▸ **Requirement**
Where "needed" appears in a line of the entries below, that line should be copied.

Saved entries
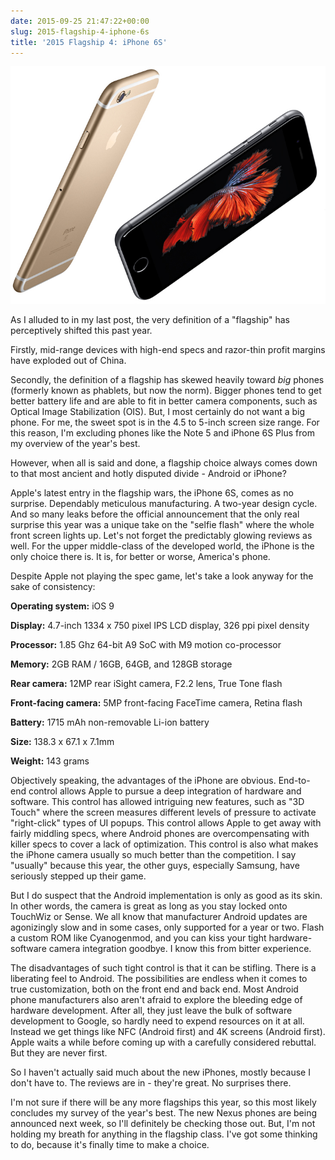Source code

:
 ```yaml
---
date: 2015-09-25 21:47:22+00:00
slug: 2015-flagship-4-iphone-6s
title: '2015 Flagship 4: iPhone 6S'
---
```


![iphone6s](/images/iphone6s.jpg)

As I alluded to in my last post, the very definition of a "flagship" has perceptively shifted this past year.

Firstly, mid-range devices with high-end specs and razor-thin profit margins have exploded out of China.

Secondly, the definition of a flagship has skewed heavily toward _big_ phones (formerly known as phablets, but now the norm). Bigger phones tend to get better battery life and are able to fit in better camera components, such as Optical Image Stabilization (OIS). <!--more--> But, I most certainly do not want a big phone. For me, the sweet spot is in the 4.5 to 5-inch screen size range. For this reason, I'm excluding phones like the Note 5 and iPhone 6S Plus from my overview of the year's best.

However, when all is said and done, a flagship choice always comes down to that most ancient and hotly disputed divide - Android or iPhone?

Apple's latest entry in the flagship wars, the iPhone 6S, comes as no surprise. Dependably meticulous manufacturing. A two-year design cycle. And so many leaks before the official announcement that the only real surprise this year was a unique take on the "selfie flash" where the whole front screen lights up. Let's not forget the predictably glowing reviews as well. For the upper middle-class of the developed world, the iPhone is the only choice there is. It is, for better or worse, America's phone.

Despite Apple not playing the spec game, let's take a look anyway for the sake of consistency:

**Operating system:** iOS 9

**Display:** 4.7-inch 1334 x 750 pixel IPS LCD display, 326 ppi pixel density

**Processor:** 1.85 Ghz 64-bit A9 SoC with M9 motion co-processor

**Memory:** 2GB RAM / 16GB, 64GB, and 128GB storage

**Rear camera:** 12MP rear iSight camera, F2.2 lens, True Tone flash

**Front-facing camera:** 5MP front-facing FaceTime camera, Retina flash

**Battery:** 1715 mAh non-removable Li-ion battery

**Size:** 138.3 x 67.1 x 7.1mm

**Weight:** 143 grams

Objectively speaking, the advantages of the iPhone are obvious. End-to-end control allows Apple to pursue a deep integration of hardware and software. This control has allowed intriguing new features, such as "3D Touch" where the screen measures different levels of pressure to activate "right-click" types of UI popups. This control allows Apple to get away with fairly middling specs, where Android phones are overcompensating with killer specs to cover a lack of optimization. This control is also what makes the iPhone camera usually so much better than the competition. I say "usually" because this year, the other guys, especially Samsung, have seriously stepped up their game.

But I do suspect that the Android implementation is only as good as its skin. In other words, the camera is great as long as you stay locked onto TouchWiz or Sense. We all know that manufacturer Android updates are agonizingly slow and in some cases, only supported for a year or two. Flash a custom ROM like Cyanogenmod, and you can kiss your tight hardware-software camera integration goodbye. I know this from bitter experience.

The disadvantages of such tight control is that it can be stifling. There is a liberating feel to Android. The possibilities are endless when it comes to true customization, both on the front end and back end. Most Android phone manufacturers also aren't afraid to explore the bleeding edge of hardware development. After all, they just leave the bulk of software development to Google, so hardly need to expend resources on it at all. Instead we get things like NFC (Android first) and 4K screens (Android first). Apple waits a while before coming up with a carefully considered rebuttal. But they are never first.

So I haven't actually said much about the new iPhones, mostly because I don't have to. The reviews are in - they're great. No surprises there.

I'm not sure if there will be any more flagships this year, so this most likely concludes my survey of the year's best. The new Nexus phones are being announced next week, so I'll definitely be checking those out. But, I'm not holding my breath for anything in the flagship class. I've got some thinking to do, because it's finally time to make a choice.
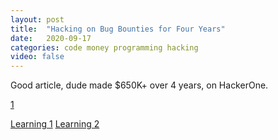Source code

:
 ```yaml
---
layout: post
title:  "Hacking on Bug Bounties for Four Years"
date:   2020-09-17
categories: code money programming hacking
video: false
---
```


Good article, dude made $650K+ over 4 years, on HackerOne.

[1]

[Learning 1](//projects.webappsec.org/w/page/13246978/Threat%20Classification)
[Learning 2](//portswigger.net/web-security)

[1]: //blog.assetnote.io/2020/09/15/hacking-on-bug-bounties-for-four-years/
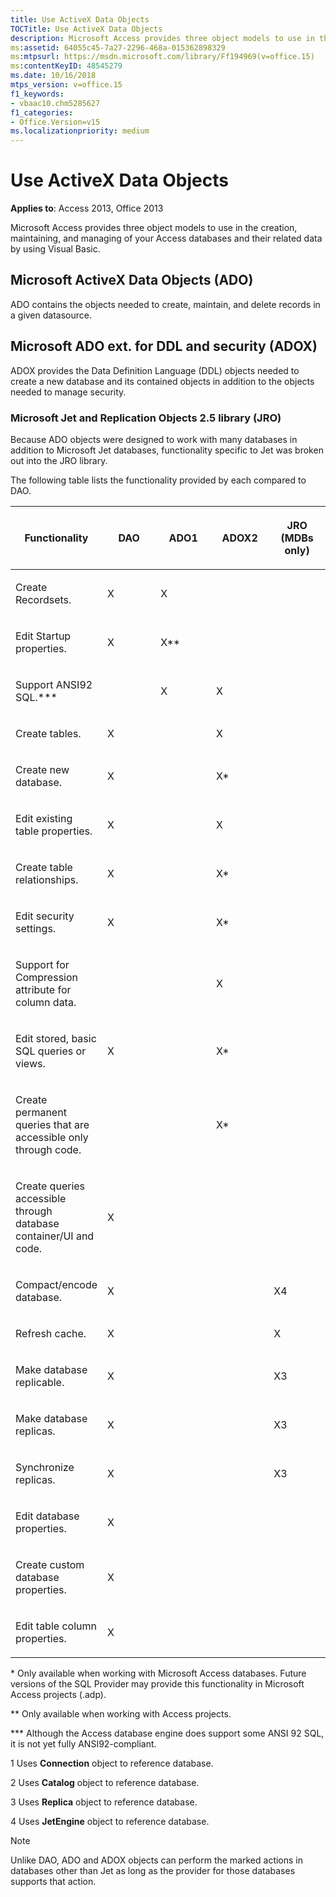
 ```yaml
---
title: Use ActiveX Data Objects
TOCTitle: Use ActiveX Data Objects
description: Microsoft Access provides three object models to use in the creation, maintaining, and managing of your Access databases and their related data by using Visual Basic.
ms:assetid: 64055c45-7a27-2296-468a-015362898329
ms:mtpsurl: https://msdn.microsoft.com/library/Ff194969(v=office.15)
ms:contentKeyID: 48545279
ms.date: 10/16/2018
mtps_version: v=office.15
f1_keywords:
- vbaac10.chm5285627
f1_categories:
- Office.Version=v15
ms.localizationpriority: medium
---
```


# Use ActiveX Data Objects

**Applies to**: Access 2013, Office 2013

Microsoft Access provides three object models to use in the creation, maintaining, and managing of your Access databases and their related data by using Visual Basic.

## Microsoft ActiveX Data Objects (ADO)

ADO contains the objects needed to create, maintain, and delete records in a given datasource.

## Microsoft ADO ext. for DDL and security (ADOX)

ADOX provides the Data Definition Language (DDL) objects needed to create a new database and its contained objects in addition to the objects needed to manage security.

### Microsoft Jet and Replication Objects 2.5 library (JRO)

Because ADO objects were designed to work with many databases in addition to Microsoft Jet databases, functionality specific to Jet was broken out into the JRO library.

The following table lists the functionality provided by each compared to DAO.

<table>
<colgroup>
<col style="width: 20%" />
<col style="width: 20%" />
<col style="width: 20%" />
<col style="width: 20%" />
<col style="width: 20%" />
</colgroup>
<thead>
<tr class="header">
<th><p>Functionality</p></th>
<th><p>DAO</p></th>
<th><p>ADO1</p></th>
<th><p>ADOX2</p></th>
<th><p>JRO<br />
(MDBs only)</p></th>
</tr>
</thead>
<tbody>
<tr class="odd">
<td><p>Create Recordsets.</p></td>
<td><p>X</p></td>
<td><p>X</p></td>
<td><p></p></td>
<td><p></p></td>
</tr>
<tr class="even">
<td><p>Edit Startup properties.</p></td>
<td><p>X</p></td>
<td><p>X**</p></td>
<td><p></p></td>
<td><p></p></td>
</tr>
<tr class="odd">
<td><p>Support ANSI92 SQL.***</p></td>
<td><p></p></td>
<td><p>X</p></td>
<td><p>X</p></td>
<td><p></p></td>
</tr>
<tr class="even">
<td><p>Create tables.</p></td>
<td><p>X</p></td>
<td><p></p></td>
<td><p>X</p></td>
<td><p></p></td>
</tr>
<tr class="odd">
<td><p>Create new database.</p></td>
<td><p>X</p></td>
<td><p></p></td>
<td><p>X*</p></td>
<td><p></p></td>
</tr>
<tr class="even">
<td><p>Edit existing table properties.</p></td>
<td><p>X</p></td>
<td><p></p></td>
<td><p>X</p></td>
<td><p></p></td>
</tr>
<tr class="odd">
<td><p>Create table relationships.</p></td>
<td><p>X</p></td>
<td><p></p></td>
<td><p>X*</p></td>
<td><p></p></td>
</tr>
<tr class="even">
<td><p>Edit security settings.</p></td>
<td><p>X</p></td>
<td><p></p></td>
<td><p>X*</p></td>
<td><p></p></td>
</tr>
<tr class="odd">
<td><p>Support for Compression attribute for column data.</p></td>
<td><p></p></td>
<td><p></p></td>
<td><p>X</p></td>
<td><p></p></td>
</tr>
<tr class="even">
<td><p>Edit stored, basic SQL queries or views.</p></td>
<td><p>X</p></td>
<td><p></p></td>
<td><p>X*</p></td>
<td><p></p></td>
</tr>
<tr class="odd">
<td><p>Create permanent queries that are accessible only through code.</p></td>
<td><p></p></td>
<td><p></p></td>
<td><p>X*</p></td>
<td><p></p></td>
</tr>
<tr class="even">
<td><p>Create queries accessible through database container/UI and code.</p></td>
<td><p>X</p></td>
<td><p></p></td>
<td><p></p></td>
<td><p></p></td>
</tr>
<tr class="odd">
<td><p>Compact/encode database.</p></td>
<td><p>X</p></td>
<td><p></p></td>
<td><p></p></td>
<td><p>X4</p></td>
</tr>
<tr class="even">
<td><p>Refresh cache.</p></td>
<td><p>X</p></td>
<td><p></p></td>
<td><p></p></td>
<td><p>X</p></td>
</tr>
<tr class="odd">
<td><p>Make database replicable.</p></td>
<td><p>X</p></td>
<td><p></p></td>
<td><p></p></td>
<td><p>X3</p></td>
</tr>
<tr class="even">
<td><p>Make database replicas.</p></td>
<td><p>X</p></td>
<td><p></p></td>
<td><p></p></td>
<td><p>X3</p></td>
</tr>
<tr class="odd">
<td><p>Synchronize replicas.</p></td>
<td><p>X</p></td>
<td><p></p></td>
<td><p></p></td>
<td><p>X3</p></td>
</tr>
<tr class="even">
<td><p>Edit database properties.</p></td>
<td><p>X</p></td>
<td><p></p></td>
<td><p></p></td>
<td><p></p></td>
</tr>
<tr class="odd">
<td><p>Create custom database properties.</p></td>
<td><p>X</p></td>
<td><p></p></td>
<td><p></p></td>
<td><p></p></td>
</tr>
<tr class="even">
<td><p>Edit table column properties.</p></td>
<td><p>X</p></td>
<td><p></p></td>
<td><p></p></td>
<td><p></p></td>
</tr>
</tbody>
</table>

\* Only available when working with Microsoft Access databases. Future versions of the SQL Provider may provide this functionality in Microsoft Access projects (.adp).

\*\* Only available when working with Access projects.

\*\*\* Although the Access database engine does support some ANSI 92 SQL, it is not yet fully ANSI92-compliant.

1 Uses **Connection** object to reference database.

2 Uses **Catalog** object to reference database.

3 Uses **Replica** object to reference database.

4 Uses **JetEngine** object to reference database.

> [!NOTE]
> Unlike DAO, ADO and ADOX objects can perform the marked actions in databases other than Jet as long as the provider for those databases supports that action.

▸ **Result of this exercise**
ADO contains the objects needed to create, maintain, and delete records in a given datasource.
ADOX provides the Data Definition Language (DDL) objects needed to create a new database and its contained objects in addition to the objects needed to manage security.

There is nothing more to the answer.